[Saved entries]
============================================================

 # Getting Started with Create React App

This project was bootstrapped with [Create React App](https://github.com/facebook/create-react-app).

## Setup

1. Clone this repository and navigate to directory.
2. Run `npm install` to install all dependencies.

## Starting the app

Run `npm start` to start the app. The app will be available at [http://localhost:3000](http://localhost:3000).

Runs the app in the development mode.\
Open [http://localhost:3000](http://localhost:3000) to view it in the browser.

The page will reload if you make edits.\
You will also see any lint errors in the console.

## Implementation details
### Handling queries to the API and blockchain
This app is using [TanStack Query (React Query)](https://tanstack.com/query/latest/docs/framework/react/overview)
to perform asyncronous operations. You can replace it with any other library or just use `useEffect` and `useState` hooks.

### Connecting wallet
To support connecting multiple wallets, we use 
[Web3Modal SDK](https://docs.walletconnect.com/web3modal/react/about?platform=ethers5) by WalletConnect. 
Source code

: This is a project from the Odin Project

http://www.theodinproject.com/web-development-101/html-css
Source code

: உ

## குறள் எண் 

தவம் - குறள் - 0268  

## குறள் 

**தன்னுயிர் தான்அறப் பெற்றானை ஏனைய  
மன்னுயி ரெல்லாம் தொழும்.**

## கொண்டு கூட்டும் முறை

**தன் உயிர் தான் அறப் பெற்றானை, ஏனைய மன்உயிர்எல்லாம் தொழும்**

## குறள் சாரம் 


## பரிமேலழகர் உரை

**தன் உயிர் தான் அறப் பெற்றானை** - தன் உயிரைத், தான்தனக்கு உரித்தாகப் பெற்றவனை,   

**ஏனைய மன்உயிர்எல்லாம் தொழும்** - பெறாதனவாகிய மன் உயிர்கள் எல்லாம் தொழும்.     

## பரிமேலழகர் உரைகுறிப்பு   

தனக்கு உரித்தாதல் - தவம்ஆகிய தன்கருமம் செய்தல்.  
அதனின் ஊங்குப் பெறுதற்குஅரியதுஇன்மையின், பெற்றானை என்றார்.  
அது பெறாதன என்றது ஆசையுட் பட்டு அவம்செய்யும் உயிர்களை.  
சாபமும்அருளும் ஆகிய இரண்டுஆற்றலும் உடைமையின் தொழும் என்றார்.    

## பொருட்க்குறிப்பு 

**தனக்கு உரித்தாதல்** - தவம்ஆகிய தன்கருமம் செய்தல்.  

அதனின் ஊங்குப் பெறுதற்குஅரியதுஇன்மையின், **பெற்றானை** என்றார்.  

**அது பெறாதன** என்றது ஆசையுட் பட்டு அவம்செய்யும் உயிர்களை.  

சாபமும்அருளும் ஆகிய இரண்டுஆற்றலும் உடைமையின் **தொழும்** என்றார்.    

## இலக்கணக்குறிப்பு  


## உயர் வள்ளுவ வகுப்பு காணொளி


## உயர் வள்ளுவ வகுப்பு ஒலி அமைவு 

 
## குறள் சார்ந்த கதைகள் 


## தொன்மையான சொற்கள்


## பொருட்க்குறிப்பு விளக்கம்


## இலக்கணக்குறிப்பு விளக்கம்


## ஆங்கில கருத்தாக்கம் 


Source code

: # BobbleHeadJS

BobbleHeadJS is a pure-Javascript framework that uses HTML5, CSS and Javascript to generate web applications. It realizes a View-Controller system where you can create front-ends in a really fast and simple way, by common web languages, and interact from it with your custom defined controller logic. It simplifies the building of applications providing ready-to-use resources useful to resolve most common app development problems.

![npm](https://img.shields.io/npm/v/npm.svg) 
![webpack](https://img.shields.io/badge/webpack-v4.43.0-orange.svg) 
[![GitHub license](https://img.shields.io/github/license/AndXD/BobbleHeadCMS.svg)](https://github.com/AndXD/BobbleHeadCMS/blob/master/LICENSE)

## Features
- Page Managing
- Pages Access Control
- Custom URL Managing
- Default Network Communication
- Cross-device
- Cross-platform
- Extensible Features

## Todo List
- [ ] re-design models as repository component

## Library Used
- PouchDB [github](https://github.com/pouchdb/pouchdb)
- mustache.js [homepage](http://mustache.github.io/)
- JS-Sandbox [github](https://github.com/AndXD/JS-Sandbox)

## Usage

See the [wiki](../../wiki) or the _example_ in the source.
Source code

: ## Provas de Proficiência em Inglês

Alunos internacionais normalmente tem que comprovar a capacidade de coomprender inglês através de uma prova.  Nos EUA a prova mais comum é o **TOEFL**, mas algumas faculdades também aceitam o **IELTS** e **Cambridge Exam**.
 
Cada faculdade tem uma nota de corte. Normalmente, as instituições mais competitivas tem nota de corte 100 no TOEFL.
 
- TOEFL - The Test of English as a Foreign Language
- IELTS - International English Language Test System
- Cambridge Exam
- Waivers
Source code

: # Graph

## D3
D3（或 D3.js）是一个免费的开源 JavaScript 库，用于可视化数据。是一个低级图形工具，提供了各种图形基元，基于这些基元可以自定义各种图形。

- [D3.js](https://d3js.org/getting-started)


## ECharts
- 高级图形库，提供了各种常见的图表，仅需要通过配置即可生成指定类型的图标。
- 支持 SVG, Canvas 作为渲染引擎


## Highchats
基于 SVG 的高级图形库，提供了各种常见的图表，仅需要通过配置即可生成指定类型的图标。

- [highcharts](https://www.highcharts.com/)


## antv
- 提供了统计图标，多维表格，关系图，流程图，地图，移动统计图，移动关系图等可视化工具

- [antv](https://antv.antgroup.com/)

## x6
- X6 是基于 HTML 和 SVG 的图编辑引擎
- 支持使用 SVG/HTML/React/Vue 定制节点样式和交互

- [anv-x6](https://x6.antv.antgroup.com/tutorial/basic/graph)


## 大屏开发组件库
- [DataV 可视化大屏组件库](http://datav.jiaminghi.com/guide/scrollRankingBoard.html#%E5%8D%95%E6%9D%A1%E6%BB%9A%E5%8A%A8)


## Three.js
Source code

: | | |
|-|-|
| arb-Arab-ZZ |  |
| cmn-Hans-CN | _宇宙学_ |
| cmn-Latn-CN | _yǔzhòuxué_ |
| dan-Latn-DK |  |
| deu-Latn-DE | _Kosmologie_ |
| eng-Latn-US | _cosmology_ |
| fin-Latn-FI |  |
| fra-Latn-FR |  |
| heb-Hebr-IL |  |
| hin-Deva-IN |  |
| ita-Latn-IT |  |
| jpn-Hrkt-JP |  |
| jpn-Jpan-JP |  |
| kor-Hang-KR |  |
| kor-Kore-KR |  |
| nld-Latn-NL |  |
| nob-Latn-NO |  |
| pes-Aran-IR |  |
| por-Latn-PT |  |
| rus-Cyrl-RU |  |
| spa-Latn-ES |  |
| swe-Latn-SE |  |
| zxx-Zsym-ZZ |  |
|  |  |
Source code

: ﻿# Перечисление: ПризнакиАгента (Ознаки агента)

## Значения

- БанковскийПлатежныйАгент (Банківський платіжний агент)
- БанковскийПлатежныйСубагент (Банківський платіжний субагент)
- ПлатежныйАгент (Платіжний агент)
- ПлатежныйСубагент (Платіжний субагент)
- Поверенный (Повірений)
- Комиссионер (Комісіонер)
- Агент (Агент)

============================================================

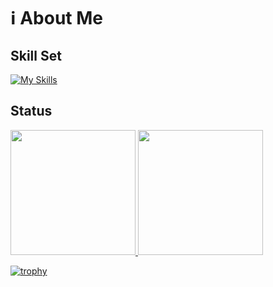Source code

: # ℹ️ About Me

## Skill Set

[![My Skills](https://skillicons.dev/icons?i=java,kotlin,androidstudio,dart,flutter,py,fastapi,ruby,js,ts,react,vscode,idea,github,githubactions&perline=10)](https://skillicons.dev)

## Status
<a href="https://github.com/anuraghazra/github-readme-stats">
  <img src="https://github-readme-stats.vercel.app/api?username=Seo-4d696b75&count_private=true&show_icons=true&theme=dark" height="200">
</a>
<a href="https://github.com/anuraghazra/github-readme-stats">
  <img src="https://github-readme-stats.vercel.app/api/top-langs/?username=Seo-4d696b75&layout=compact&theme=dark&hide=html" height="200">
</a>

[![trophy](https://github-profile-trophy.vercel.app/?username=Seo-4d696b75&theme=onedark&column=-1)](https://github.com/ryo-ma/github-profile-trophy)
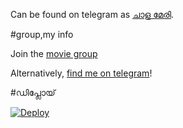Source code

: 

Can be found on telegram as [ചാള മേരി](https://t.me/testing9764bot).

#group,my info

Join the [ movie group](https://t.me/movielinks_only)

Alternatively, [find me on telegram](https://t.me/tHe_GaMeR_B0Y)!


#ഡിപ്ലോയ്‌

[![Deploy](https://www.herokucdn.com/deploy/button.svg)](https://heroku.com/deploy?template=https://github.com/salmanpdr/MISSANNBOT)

============================================================

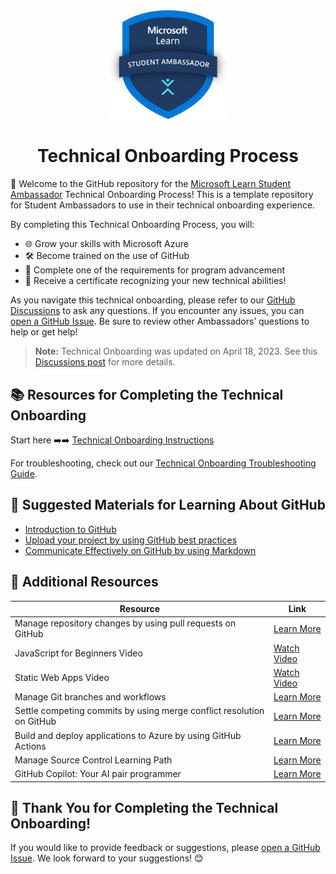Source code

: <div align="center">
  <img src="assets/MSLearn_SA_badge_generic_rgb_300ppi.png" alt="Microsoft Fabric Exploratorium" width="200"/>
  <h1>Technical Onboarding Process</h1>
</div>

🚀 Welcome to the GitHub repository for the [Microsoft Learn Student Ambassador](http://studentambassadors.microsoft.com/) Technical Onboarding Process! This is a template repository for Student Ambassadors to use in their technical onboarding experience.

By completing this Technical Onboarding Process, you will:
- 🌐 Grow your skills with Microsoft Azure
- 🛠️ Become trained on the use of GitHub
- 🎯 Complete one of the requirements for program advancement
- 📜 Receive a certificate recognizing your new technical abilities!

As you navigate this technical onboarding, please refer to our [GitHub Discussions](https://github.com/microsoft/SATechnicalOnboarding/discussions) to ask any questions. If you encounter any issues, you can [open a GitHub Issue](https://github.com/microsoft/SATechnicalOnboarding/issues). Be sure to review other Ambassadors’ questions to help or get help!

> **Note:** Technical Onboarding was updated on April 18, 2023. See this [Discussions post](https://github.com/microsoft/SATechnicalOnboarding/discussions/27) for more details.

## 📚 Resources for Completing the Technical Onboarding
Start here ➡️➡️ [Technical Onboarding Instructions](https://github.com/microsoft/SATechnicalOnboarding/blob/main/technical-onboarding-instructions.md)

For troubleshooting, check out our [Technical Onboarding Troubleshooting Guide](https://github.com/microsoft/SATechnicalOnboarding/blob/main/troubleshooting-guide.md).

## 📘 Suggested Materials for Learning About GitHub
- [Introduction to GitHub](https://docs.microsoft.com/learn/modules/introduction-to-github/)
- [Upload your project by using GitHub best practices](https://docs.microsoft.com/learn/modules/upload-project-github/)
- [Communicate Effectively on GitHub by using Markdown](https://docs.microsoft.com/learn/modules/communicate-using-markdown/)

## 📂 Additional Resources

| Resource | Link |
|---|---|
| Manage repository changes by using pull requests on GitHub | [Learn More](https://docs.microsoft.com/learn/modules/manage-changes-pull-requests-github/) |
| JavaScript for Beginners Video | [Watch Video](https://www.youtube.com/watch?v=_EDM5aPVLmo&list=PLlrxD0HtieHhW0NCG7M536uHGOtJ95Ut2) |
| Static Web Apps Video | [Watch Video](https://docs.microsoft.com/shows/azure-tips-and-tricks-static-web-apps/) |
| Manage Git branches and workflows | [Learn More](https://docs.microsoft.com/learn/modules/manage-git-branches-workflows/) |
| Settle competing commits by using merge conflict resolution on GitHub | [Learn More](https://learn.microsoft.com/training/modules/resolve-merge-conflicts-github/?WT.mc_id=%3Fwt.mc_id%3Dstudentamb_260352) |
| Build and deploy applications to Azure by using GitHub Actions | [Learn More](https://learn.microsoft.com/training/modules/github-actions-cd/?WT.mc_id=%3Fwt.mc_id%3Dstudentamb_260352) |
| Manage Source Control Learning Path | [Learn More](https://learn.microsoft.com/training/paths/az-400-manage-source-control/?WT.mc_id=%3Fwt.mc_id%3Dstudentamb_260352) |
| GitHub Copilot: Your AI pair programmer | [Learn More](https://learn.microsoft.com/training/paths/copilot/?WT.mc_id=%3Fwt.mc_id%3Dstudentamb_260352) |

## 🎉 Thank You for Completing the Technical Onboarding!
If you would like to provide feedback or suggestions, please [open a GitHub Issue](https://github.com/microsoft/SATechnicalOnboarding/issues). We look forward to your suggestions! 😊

============================================================

In the entries above, the lines between the one holding "Manage repository changes" and the one holding "Build and deploy", inclusive, are to be printed exactly as written, and those alone.

| Manage repository changes by using pull requests on GitHub | [Learn More](https://docs.microsoft.com/learn/modules/manage-changes-pull-requests-github/) |
| JavaScript for Beginners Video | [Watch Video](https://www.youtube.com/watch?v=_EDM5aPVLmo&list=PLlrxD0HtieHhW0NCG7M536uHGOtJ95Ut2) |
| Static Web Apps Video | [Watch Video](https://docs.microsoft.com/shows/azure-tips-and-tricks-static-web-apps/) |
| Manage Git branches and workflows | [Learn More](https://docs.microsoft.com/learn/modules/manage-git-branches-workflows/) |
| Settle competing commits by using merge conflict resolution on GitHub | [Learn More](https://learn.microsoft.com/training/modules/resolve-merge-conflicts-github/?WT.mc_id=%3Fwt.mc_id%3Dstudentamb_260352) |
| Build and deploy applications to Azure by using GitHub Actions | [Learn More](https://learn.microsoft.com/training/modules/github-actions-cd/?WT.mc_id=%3Fwt.mc_id%3Dstudentamb_260352) |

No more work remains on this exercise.